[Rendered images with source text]
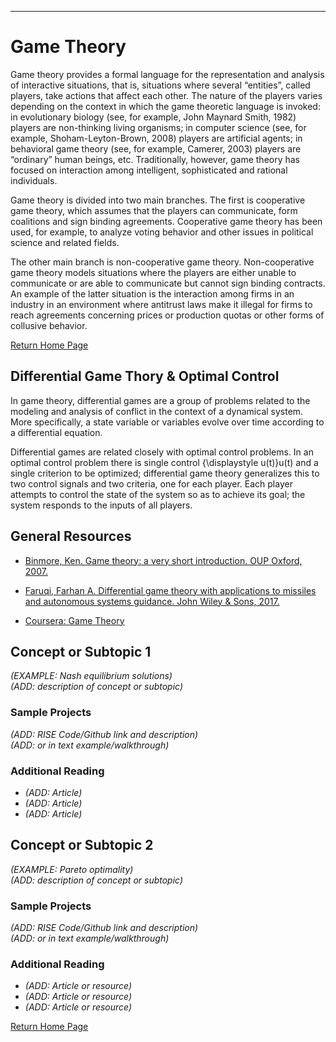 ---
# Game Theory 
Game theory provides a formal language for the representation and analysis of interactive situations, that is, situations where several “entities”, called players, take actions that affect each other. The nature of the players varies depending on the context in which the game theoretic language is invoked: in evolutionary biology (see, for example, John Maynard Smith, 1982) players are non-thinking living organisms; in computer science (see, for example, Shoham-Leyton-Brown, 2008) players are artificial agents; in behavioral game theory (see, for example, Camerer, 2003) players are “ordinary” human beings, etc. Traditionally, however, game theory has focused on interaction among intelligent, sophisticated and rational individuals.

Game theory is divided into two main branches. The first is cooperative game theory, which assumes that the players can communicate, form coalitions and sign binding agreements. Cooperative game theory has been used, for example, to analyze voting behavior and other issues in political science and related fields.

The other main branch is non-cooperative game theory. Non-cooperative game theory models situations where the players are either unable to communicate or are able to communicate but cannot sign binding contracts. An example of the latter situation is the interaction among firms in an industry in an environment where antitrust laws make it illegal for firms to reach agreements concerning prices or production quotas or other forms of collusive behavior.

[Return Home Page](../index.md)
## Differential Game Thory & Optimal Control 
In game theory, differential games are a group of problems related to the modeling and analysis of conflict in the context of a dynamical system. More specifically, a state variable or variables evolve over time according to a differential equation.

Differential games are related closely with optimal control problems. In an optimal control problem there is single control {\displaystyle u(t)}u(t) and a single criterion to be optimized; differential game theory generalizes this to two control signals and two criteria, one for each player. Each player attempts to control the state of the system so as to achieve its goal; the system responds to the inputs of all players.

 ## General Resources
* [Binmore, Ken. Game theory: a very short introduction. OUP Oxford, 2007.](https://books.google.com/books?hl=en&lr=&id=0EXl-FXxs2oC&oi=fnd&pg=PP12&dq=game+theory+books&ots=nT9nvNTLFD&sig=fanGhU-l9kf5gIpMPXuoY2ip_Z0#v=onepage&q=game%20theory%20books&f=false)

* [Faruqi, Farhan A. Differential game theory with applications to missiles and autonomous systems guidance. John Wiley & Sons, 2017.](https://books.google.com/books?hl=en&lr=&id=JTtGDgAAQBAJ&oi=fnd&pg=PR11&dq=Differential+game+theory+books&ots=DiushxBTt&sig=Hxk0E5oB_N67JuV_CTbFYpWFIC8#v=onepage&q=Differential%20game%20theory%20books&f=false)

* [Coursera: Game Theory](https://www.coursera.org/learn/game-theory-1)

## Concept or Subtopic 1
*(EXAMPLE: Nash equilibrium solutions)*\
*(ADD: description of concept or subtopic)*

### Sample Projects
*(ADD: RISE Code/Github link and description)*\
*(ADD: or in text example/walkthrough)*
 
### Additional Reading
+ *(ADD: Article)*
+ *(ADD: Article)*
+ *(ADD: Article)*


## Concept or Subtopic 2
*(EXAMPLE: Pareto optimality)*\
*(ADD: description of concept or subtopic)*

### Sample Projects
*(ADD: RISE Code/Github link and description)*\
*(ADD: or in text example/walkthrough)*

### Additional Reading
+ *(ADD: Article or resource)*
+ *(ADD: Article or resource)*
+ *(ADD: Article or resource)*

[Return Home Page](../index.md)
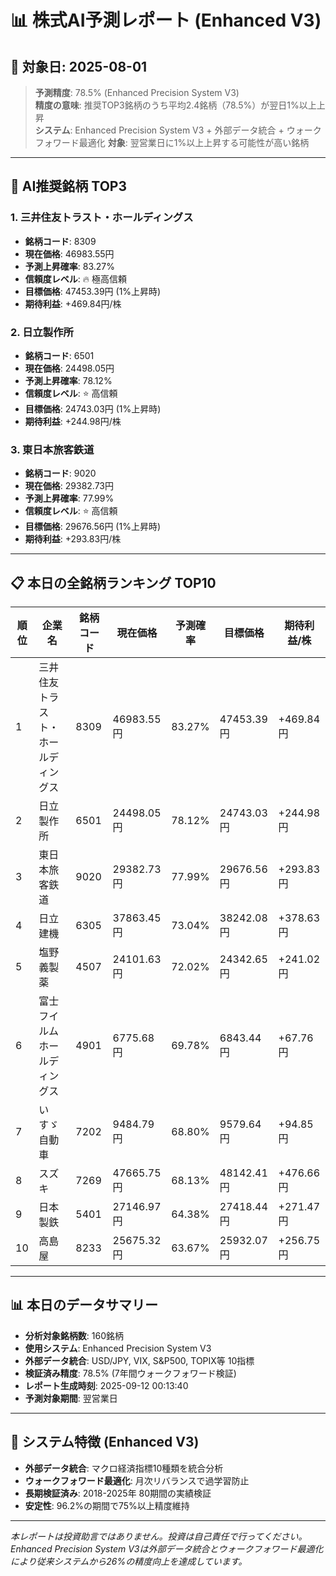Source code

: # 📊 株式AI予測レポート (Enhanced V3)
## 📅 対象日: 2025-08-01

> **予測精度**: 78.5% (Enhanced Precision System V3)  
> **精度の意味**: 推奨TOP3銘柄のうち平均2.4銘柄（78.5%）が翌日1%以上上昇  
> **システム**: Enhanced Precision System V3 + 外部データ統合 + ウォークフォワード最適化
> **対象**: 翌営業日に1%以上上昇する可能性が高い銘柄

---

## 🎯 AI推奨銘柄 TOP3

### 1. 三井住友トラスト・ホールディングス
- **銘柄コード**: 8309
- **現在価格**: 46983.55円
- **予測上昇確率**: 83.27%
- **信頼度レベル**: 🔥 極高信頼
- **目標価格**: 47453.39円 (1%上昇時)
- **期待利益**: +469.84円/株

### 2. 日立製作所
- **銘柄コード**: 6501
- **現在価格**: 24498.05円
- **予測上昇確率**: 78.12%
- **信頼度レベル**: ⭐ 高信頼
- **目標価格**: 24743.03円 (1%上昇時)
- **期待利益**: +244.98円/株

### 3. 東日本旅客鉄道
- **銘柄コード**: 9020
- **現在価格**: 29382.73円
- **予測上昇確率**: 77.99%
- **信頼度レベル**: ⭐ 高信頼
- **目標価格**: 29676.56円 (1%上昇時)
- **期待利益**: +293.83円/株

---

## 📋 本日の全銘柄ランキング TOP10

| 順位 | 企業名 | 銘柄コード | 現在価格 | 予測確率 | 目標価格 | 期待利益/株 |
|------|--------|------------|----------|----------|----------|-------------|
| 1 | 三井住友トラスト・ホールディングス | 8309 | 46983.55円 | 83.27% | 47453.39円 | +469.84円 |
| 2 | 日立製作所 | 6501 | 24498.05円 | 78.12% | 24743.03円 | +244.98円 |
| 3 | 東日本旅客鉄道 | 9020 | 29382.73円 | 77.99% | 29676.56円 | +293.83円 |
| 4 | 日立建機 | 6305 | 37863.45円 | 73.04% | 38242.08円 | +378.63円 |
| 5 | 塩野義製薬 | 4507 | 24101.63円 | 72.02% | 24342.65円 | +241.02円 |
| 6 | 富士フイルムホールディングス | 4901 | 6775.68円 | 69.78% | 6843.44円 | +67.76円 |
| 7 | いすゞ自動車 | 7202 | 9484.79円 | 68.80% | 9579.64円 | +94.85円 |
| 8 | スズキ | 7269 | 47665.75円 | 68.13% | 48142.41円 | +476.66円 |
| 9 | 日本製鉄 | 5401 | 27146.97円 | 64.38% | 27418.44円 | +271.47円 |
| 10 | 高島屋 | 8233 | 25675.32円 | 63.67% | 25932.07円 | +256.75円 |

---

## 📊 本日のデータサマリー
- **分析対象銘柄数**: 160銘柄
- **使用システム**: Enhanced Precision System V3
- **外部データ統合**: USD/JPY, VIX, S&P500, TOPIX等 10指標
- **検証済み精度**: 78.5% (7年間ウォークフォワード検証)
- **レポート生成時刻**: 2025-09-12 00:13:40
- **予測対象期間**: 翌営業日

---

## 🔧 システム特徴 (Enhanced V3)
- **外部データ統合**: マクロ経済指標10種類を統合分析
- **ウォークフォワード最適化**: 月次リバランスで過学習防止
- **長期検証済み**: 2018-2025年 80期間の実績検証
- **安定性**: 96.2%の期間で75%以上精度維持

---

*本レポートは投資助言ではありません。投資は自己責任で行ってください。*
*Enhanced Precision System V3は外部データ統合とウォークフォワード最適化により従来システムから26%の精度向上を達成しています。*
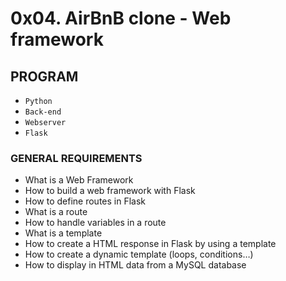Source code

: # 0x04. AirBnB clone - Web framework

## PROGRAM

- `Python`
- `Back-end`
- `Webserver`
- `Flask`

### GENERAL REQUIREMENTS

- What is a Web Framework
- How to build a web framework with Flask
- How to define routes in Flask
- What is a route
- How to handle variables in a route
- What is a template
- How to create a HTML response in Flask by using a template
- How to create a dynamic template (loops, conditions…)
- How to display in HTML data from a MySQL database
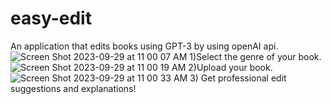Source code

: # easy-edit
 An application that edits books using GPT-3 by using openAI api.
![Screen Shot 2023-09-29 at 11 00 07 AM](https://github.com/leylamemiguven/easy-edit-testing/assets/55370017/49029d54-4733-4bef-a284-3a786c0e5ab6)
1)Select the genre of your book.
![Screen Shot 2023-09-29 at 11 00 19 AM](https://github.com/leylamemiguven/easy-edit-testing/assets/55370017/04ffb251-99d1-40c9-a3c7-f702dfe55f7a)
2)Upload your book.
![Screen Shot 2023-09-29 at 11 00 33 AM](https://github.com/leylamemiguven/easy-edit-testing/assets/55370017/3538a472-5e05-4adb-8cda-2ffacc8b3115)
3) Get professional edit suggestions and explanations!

EXERCISE GOAL>
What is needed is a verbatim transcription of the records, minus the pictures.

EXERCISE RESPONSE>
 ---
# Game Theory 
Game theory provides a formal language for the representation and analysis of interactive situations, that is, situations where several “entities”, called players, take actions that affect each other. The nature of the players varies depending on the context in which the game theoretic language is invoked: in evolutionary biology (see, for example, John Maynard Smith, 1982) players are non-thinking living organisms; in computer science (see, for example, Shoham-Leyton-Brown, 2008) players are artificial agents; in behavioral game theory (see, for example, Camerer, 2003) players are “ordinary” human beings, etc. Traditionally, however, game theory has focused on interaction among intelligent, sophisticated and rational individuals.

Game theory is divided into two main branches. The first is cooperative game theory, which assumes that the players can communicate, form coalitions and sign binding agreements. Cooperative game theory has been used, for example, to analyze voting behavior and other issues in political science and related fields.

The other main branch is non-cooperative game theory. Non-cooperative game theory models situations where the players are either unable to communicate or are able to communicate but cannot sign binding contracts. An example of the latter situation is the interaction among firms in an industry in an environment where antitrust laws make it illegal for firms to reach agreements concerning prices or production quotas or other forms of collusive behavior.

[Return Home Page](../index.md)
## Differential Game Thory & Optimal Control 
In game theory, differential games are a group of problems related to the modeling and analysis of conflict in the context of a dynamical system. More specifically, a state variable or variables evolve over time according to a differential equation.

Differential games are related closely with optimal control problems. In an optimal control problem there is single control {\displaystyle u(t)}u(t) and a single criterion to be optimized; differential game theory generalizes this to two control signals and two criteria, one for each player. Each player attempts to control the state of the system so as to achieve its goal; the system responds to the inputs of all players.

 ## General Resources
* [Binmore, Ken. Game theory: a very short introduction. OUP Oxford, 2007.](https://books.google.com/books?hl=en&lr=&id=0EXl-FXxs2oC&oi=fnd&pg=PP12&dq=game+theory+books&ots=nT9nvNTLFD&sig=fanGhU-l9kf5gIpMPXuoY2ip_Z0#v=onepage&q=game%20theory%20books&f=false)

* [Faruqi, Farhan A. Differential game theory with applications to missiles and autonomous systems guidance. John Wiley & Sons, 2017.](https://books.google.com/books?hl=en&lr=&id=JTtGDgAAQBAJ&oi=fnd&pg=PR11&dq=Differential+game+theory+books&ots=DiushxBTt&sig=Hxk0E5oB_N67JuV_CTbFYpWFIC8#v=onepage&q=Differential%20game%20theory%20books&f=false)

* [Coursera: Game Theory](https://www.coursera.org/learn/game-theory-1)

## Concept or Subtopic 1
*(EXAMPLE: Nash equilibrium solutions)*\
*(ADD: description of concept or subtopic)*

### Sample Projects
*(ADD: RISE Code/Github link and description)*\
*(ADD: or in text example/walkthrough)*
 
### Additional Reading
+ *(ADD: Article)*
+ *(ADD: Article)*
+ *(ADD: Article)*


## Concept or Subtopic 2
*(EXAMPLE: Pareto optimality)*\
*(ADD: description of concept or subtopic)*

### Sample Projects
*(ADD: RISE Code/Github link and description)*\
*(ADD: or in text example/walkthrough)*

### Additional Reading
+ *(ADD: Article or resource)*
+ *(ADD: Article or resource)*
+ *(ADD: Article or resource)*

[Return Home Page](../index.md)
Source code

: # 📊 株式AI予測レポート (Enhanced V3)
## 📅 対象日: 2025-08-01

> **予測精度**: 78.5% (Enhanced Precision System V3)  
> **精度の意味**: 推奨TOP3銘柄のうち平均2.4銘柄（78.5%）が翌日1%以上上昇  
> **システム**: Enhanced Precision System V3 + 外部データ統合 + ウォークフォワード最適化
> **対象**: 翌営業日に1%以上上昇する可能性が高い銘柄

---

## 🎯 AI推奨銘柄 TOP3

### 1. 三井住友トラスト・ホールディングス
- **銘柄コード**: 8309
- **現在価格**: 46983.55円
- **予測上昇確率**: 83.27%
- **信頼度レベル**: 🔥 極高信頼
- **目標価格**: 47453.39円 (1%上昇時)
- **期待利益**: +469.84円/株

### 2. 日立製作所
- **銘柄コード**: 6501
- **現在価格**: 24498.05円
- **予測上昇確率**: 78.12%
- **信頼度レベル**: ⭐ 高信頼
- **目標価格**: 24743.03円 (1%上昇時)
- **期待利益**: +244.98円/株

### 3. 東日本旅客鉄道
- **銘柄コード**: 9020
- **現在価格**: 29382.73円
- **予測上昇確率**: 77.99%
- **信頼度レベル**: ⭐ 高信頼
- **目標価格**: 29676.56円 (1%上昇時)
- **期待利益**: +293.83円/株

---

## 📋 本日の全銘柄ランキング TOP10

| 順位 | 企業名 | 銘柄コード | 現在価格 | 予測確率 | 目標価格 | 期待利益/株 |
|------|--------|------------|----------|----------|----------|-------------|
| 1 | 三井住友トラスト・ホールディングス | 8309 | 46983.55円 | 83.27% | 47453.39円 | +469.84円 |
| 2 | 日立製作所 | 6501 | 24498.05円 | 78.12% | 24743.03円 | +244.98円 |
| 3 | 東日本旅客鉄道 | 9020 | 29382.73円 | 77.99% | 29676.56円 | +293.83円 |
| 4 | 日立建機 | 6305 | 37863.45円 | 73.04% | 38242.08円 | +378.63円 |
| 5 | 塩野義製薬 | 4507 | 24101.63円 | 72.02% | 24342.65円 | +241.02円 |
| 6 | 富士フイルムホールディングス | 4901 | 6775.68円 | 69.78% | 6843.44円 | +67.76円 |
| 7 | いすゞ自動車 | 7202 | 9484.79円 | 68.80% | 9579.64円 | +94.85円 |
| 8 | スズキ | 7269 | 47665.75円 | 68.13% | 48142.41円 | +476.66円 |
| 9 | 日本製鉄 | 5401 | 27146.97円 | 64.38% | 27418.44円 | +271.47円 |
| 10 | 高島屋 | 8233 | 25675.32円 | 63.67% | 25932.07円 | +256.75円 |

---

## 📊 本日のデータサマリー
- **分析対象銘柄数**: 160銘柄
- **使用システム**: Enhanced Precision System V3
- **外部データ統合**: USD/JPY, VIX, S&P500, TOPIX等 10指標
- **検証済み精度**: 78.5% (7年間ウォークフォワード検証)
- **レポート生成時刻**: 2025-09-12 00:13:40
- **予測対象期間**: 翌営業日

---

## 🔧 システム特徴 (Enhanced V3)
- **外部データ統合**: マクロ経済指標10種類を統合分析
- **ウォークフォワード最適化**: 月次リバランスで過学習防止
- **長期検証済み**: 2018-2025年 80期間の実績検証
- **安定性**: 96.2%の期間で75%以上精度維持

---

*本レポートは投資助言ではありません。投資は自己責任で行ってください。*
*Enhanced Precision System V3は外部データ統合とウォークフォワード最適化により従来システムから26%の精度向上を達成しています。*
Source code

: # 0x04. AirBnB clone - Web framework

## PROGRAM

- `Python`
- `Back-end`
- `Webserver`
- `Flask`

### GENERAL REQUIREMENTS

- What is a Web Framework
- How to build a web framework with Flask
- How to define routes in Flask
- What is a route
- How to handle variables in a route
- What is a template
- How to create a HTML response in Flask by using a template
- How to create a dynamic template (loops, conditions…)
- How to display in HTML data from a MySQL database
Source code

: # easy-edit
 An application that edits books using GPT-3 by using openAI api.
![Screen Shot 2023-09-29 at 11 00 07 AM](https://github.com/leylamemiguven/easy-edit-testing/assets/55370017/49029d54-4733-4bef-a284-3a786c0e5ab6)
1)Select the genre of your book.
![Screen Shot 2023-09-29 at 11 00 19 AM](https://github.com/leylamemiguven/easy-edit-testing/assets/55370017/04ffb251-99d1-40c9-a3c7-f702dfe55f7a)
2)Upload your book.
![Screen Shot 2023-09-29 at 11 00 33 AM](https://github.com/leylamemiguven/easy-edit-testing/assets/55370017/3538a472-5e05-4adb-8cda-2ffacc8b3115)
3) Get professional edit suggestions and explanations!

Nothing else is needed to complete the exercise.